:: MATERIAL TO PROCESS ::
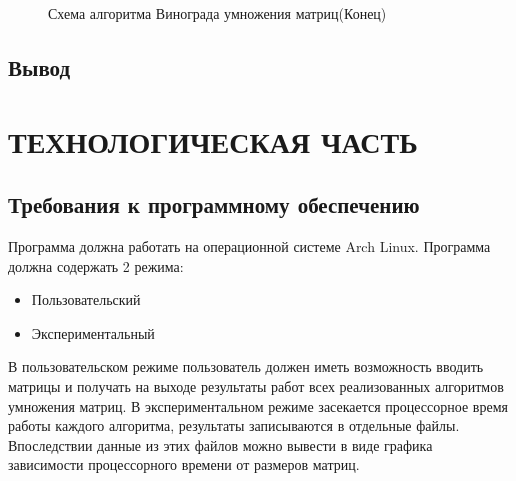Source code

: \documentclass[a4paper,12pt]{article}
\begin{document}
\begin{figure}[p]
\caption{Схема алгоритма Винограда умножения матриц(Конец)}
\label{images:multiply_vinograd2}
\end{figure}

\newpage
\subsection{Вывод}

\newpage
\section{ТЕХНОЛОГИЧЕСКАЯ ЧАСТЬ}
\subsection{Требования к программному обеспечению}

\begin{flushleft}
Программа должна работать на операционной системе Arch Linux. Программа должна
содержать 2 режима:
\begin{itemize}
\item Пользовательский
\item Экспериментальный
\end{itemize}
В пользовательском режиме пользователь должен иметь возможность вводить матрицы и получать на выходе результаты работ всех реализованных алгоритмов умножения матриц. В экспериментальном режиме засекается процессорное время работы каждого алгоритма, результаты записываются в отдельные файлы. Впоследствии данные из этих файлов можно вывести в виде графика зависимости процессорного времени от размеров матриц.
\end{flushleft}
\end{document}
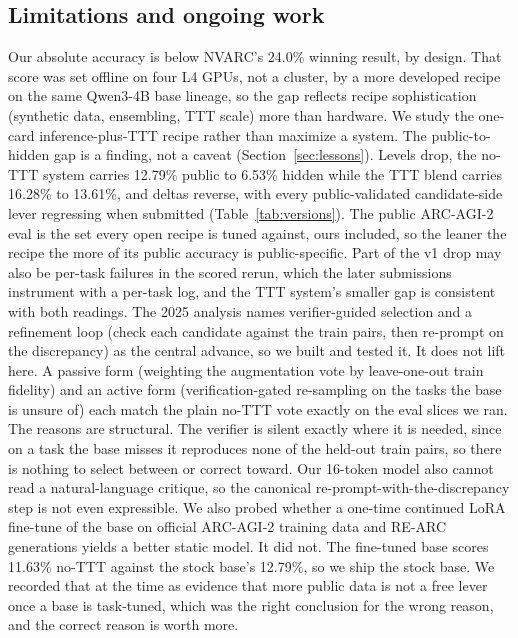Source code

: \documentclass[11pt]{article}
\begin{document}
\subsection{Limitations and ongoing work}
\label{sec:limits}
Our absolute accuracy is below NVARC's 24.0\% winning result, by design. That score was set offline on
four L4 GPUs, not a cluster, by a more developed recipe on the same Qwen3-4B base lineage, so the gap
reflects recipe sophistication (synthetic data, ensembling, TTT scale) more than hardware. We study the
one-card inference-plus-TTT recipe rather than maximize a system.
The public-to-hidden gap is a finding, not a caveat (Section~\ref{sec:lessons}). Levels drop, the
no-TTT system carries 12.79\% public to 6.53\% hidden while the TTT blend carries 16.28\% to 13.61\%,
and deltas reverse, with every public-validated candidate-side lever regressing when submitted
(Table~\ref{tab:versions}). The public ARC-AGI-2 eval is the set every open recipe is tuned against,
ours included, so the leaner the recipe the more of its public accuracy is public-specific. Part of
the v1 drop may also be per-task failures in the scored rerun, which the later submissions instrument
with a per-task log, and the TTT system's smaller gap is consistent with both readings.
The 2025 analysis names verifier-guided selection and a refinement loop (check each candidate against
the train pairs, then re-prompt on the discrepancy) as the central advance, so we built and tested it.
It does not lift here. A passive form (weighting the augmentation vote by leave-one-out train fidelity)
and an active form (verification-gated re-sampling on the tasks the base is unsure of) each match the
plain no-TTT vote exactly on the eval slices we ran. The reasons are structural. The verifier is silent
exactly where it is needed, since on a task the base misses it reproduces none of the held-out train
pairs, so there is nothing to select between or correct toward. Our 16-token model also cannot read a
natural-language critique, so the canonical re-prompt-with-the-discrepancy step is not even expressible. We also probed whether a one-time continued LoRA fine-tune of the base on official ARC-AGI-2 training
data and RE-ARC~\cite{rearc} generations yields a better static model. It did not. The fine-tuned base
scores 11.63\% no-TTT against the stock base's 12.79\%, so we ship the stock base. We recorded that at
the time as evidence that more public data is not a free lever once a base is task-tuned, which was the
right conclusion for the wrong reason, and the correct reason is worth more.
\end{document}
---
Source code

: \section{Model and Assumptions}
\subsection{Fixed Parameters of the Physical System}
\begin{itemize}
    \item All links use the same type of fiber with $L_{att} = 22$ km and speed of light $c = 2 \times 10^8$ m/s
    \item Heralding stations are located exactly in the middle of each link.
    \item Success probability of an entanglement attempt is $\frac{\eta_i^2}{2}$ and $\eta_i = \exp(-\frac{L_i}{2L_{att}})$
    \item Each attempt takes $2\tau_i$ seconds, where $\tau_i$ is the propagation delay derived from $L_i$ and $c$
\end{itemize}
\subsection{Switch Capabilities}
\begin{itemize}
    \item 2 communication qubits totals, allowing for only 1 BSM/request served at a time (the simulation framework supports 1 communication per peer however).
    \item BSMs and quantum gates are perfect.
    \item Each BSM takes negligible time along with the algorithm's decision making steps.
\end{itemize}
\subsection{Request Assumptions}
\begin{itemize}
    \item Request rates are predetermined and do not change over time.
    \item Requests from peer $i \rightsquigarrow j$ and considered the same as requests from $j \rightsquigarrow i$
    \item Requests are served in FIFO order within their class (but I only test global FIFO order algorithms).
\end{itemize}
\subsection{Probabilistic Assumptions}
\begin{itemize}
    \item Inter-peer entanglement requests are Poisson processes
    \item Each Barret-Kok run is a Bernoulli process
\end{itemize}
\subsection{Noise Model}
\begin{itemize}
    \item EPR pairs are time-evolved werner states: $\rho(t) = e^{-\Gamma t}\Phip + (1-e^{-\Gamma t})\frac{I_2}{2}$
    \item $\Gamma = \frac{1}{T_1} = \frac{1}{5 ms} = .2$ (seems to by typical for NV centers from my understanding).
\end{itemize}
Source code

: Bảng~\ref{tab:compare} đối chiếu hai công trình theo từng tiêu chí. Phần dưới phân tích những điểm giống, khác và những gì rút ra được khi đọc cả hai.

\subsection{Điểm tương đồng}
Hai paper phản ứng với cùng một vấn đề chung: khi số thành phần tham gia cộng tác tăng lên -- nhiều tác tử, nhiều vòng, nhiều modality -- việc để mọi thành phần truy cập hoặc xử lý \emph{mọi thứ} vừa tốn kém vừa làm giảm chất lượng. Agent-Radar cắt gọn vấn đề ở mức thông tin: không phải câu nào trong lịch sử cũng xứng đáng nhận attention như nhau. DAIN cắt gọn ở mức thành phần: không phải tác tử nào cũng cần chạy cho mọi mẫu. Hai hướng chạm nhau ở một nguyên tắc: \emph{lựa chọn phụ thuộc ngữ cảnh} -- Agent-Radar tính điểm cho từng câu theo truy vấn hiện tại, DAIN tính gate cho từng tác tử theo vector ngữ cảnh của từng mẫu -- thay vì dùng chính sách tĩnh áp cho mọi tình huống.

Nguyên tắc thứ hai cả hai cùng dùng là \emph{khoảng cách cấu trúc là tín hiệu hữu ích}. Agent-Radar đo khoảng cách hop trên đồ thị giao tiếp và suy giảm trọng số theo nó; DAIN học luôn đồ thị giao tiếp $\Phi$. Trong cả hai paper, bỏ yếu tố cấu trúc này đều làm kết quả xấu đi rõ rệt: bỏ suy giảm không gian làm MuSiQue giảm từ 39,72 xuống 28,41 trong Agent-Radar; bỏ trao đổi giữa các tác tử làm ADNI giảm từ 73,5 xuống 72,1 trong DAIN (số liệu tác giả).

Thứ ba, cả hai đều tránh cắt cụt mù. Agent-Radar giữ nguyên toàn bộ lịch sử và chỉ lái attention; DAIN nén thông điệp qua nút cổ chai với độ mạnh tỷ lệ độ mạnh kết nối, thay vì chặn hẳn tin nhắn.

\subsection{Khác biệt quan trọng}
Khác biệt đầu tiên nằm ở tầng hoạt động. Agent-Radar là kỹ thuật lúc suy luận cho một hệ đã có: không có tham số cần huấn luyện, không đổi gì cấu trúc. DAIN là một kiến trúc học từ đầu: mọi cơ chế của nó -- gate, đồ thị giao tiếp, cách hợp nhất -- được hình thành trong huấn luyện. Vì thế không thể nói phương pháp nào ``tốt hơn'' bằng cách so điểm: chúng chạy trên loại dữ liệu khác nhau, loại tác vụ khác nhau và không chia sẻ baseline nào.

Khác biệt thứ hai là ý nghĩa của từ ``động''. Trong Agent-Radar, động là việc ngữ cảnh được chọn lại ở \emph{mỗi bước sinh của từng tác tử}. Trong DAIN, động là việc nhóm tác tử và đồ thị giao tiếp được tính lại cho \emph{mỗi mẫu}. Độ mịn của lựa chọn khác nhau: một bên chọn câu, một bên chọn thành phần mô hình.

:: ASSIGNMENT ::
Beginning at the line with "four L4 GPUs, not" and ending at the line with "The 2025 analysis", reproduce each line of the data above exactly, and add no other lines.

:: TASK SOLUTION ::
four L4 GPUs, not a cluster, by a more developed recipe on the same Qwen3-4B base lineage, so the gap
reflects recipe sophistication (synthetic data, ensembling, TTT scale) more than hardware. We study the
one-card inference-plus-TTT recipe rather than maximize a system.
The public-to-hidden gap is a finding, not a caveat (Section~\ref{sec:lessons}). Levels drop, the
no-TTT system carries 12.79\% public to 6.53\% hidden while the TTT blend carries 16.28\% to 13.61\%,
and deltas reverse, with every public-validated candidate-side lever regressing when submitted
(Table~\ref{tab:versions}). The public ARC-AGI-2 eval is the set every open recipe is tuned against,
ours included, so the leaner the recipe the more of its public accuracy is public-specific. Part of
the v1 drop may also be per-task failures in the scored rerun, which the later submissions instrument
with a per-task log, and the TTT system's smaller gap is consistent with both readings.
The 2025 analysis names verifier-guided selection and a refinement loop (check each candidate against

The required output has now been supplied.